━━━ Data provided ━━━

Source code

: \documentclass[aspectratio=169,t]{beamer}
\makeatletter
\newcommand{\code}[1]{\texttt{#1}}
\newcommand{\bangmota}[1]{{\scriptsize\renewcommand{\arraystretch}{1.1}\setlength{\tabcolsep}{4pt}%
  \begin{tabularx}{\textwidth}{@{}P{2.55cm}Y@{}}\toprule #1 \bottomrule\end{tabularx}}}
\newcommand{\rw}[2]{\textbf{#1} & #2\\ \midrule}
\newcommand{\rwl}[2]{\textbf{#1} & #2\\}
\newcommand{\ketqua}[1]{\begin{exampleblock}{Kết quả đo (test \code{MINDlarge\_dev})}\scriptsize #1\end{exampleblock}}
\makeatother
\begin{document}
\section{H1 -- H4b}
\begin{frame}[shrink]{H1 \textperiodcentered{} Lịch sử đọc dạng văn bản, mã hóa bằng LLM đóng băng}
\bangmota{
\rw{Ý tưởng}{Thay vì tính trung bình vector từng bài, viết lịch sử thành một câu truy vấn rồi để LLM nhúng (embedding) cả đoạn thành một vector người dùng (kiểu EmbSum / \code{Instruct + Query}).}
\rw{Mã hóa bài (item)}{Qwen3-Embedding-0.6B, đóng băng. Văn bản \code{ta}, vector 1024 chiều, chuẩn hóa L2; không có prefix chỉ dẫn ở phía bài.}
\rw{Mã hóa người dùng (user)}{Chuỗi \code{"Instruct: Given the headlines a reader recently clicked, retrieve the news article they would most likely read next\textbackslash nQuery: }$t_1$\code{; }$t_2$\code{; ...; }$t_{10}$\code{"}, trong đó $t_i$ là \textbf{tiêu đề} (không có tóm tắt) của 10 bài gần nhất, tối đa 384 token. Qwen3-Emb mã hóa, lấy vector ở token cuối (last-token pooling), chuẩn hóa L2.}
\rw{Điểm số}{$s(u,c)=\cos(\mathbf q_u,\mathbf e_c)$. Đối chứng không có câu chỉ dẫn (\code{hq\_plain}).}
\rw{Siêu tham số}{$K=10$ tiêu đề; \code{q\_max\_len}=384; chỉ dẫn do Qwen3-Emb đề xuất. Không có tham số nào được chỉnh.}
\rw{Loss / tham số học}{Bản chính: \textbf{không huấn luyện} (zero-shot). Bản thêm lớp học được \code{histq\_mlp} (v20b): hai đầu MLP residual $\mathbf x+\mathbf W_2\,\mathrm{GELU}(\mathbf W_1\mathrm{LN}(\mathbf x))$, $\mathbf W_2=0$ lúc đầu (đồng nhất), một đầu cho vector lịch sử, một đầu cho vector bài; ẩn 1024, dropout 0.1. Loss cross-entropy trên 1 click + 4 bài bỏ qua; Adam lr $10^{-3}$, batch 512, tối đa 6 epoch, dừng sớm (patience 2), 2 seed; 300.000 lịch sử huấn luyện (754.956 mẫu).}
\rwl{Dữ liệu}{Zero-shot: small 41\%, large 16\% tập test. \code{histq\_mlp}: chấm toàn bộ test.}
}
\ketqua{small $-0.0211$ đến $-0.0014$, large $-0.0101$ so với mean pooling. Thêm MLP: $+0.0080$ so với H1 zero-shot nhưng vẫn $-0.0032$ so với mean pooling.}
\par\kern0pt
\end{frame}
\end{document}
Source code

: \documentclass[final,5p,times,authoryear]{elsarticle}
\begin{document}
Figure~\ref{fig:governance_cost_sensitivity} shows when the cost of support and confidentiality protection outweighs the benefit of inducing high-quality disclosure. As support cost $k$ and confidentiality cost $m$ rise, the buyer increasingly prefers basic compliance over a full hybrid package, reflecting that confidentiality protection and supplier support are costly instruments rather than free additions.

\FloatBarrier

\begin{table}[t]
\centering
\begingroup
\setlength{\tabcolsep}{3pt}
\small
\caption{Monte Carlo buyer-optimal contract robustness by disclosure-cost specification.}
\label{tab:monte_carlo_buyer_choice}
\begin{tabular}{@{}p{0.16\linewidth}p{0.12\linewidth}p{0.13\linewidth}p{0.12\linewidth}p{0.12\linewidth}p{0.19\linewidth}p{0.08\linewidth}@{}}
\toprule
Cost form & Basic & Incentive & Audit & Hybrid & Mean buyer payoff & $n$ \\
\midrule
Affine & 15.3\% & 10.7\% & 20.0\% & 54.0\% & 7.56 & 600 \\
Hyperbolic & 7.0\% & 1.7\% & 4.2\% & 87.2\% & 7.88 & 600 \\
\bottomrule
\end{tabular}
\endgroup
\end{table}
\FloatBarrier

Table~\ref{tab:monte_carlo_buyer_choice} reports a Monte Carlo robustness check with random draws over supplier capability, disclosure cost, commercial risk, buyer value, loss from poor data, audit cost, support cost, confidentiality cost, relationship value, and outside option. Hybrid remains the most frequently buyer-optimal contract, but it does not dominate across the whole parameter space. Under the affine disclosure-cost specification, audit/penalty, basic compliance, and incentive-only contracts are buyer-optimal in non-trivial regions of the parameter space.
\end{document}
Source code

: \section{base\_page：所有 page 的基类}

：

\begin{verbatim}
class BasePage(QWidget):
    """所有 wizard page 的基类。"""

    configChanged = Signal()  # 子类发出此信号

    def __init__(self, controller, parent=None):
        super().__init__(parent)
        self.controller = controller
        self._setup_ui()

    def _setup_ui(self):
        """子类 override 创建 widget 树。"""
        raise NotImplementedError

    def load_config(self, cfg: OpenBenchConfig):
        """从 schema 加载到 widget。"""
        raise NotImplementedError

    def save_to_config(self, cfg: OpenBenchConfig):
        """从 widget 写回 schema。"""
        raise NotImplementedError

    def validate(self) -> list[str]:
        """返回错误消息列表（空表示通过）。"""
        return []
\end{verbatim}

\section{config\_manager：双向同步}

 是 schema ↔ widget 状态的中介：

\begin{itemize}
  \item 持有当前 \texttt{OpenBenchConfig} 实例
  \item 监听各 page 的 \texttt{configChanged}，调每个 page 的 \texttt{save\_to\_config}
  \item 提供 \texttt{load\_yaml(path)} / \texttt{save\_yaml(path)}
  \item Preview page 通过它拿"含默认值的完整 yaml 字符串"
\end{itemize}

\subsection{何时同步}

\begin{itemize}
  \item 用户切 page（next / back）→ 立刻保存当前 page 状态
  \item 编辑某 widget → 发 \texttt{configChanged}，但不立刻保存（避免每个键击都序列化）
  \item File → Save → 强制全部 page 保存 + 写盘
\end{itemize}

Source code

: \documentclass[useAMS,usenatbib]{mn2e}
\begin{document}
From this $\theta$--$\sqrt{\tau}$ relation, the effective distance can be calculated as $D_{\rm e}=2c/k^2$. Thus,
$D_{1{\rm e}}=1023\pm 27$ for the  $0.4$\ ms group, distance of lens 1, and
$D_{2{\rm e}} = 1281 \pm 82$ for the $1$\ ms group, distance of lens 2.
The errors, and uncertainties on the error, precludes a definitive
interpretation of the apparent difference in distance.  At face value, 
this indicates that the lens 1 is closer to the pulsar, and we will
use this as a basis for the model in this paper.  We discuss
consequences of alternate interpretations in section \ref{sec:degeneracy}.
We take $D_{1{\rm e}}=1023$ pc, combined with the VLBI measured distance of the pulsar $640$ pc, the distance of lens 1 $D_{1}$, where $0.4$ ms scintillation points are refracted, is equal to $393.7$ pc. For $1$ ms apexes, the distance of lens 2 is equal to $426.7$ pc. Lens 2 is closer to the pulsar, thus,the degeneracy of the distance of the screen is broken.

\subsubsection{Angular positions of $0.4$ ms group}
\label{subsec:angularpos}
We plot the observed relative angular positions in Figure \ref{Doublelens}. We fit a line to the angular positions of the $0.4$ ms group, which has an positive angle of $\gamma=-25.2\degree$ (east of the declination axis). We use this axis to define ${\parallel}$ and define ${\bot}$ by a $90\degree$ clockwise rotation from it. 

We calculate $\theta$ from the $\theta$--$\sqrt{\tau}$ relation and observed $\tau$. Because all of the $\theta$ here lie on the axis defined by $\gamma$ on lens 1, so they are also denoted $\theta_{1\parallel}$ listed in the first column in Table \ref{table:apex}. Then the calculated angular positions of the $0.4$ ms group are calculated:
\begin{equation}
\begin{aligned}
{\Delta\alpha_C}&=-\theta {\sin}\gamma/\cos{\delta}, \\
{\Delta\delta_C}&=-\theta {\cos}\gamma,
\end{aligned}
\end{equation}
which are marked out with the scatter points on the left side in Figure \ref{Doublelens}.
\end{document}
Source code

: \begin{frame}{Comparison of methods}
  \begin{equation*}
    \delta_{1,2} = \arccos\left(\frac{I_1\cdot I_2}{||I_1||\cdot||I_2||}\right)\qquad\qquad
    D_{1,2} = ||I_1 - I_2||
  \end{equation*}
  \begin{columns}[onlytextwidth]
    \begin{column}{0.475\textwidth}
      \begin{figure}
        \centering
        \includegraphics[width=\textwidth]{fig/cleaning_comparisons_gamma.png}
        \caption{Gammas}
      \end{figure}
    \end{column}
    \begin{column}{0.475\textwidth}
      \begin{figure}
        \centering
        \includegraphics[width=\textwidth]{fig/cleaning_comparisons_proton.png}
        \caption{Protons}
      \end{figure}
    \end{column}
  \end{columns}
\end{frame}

━━━

Task requirements:
Please go through the data above and copy each line that has the word "băng".

Solution for this problem:
\begin{frame}[shrink]{H1 \textperiodcentered{} Lịch sử đọc dạng văn bản, mã hóa bằng LLM đóng băng}
\rw{Mã hóa bài (item)}{Qwen3-Embedding-0.6B, đóng băng. Văn bản \code{ta}, vector 1024 chiều, chuẩn hóa L2; không có prefix chỉ dẫn ở phía bài.}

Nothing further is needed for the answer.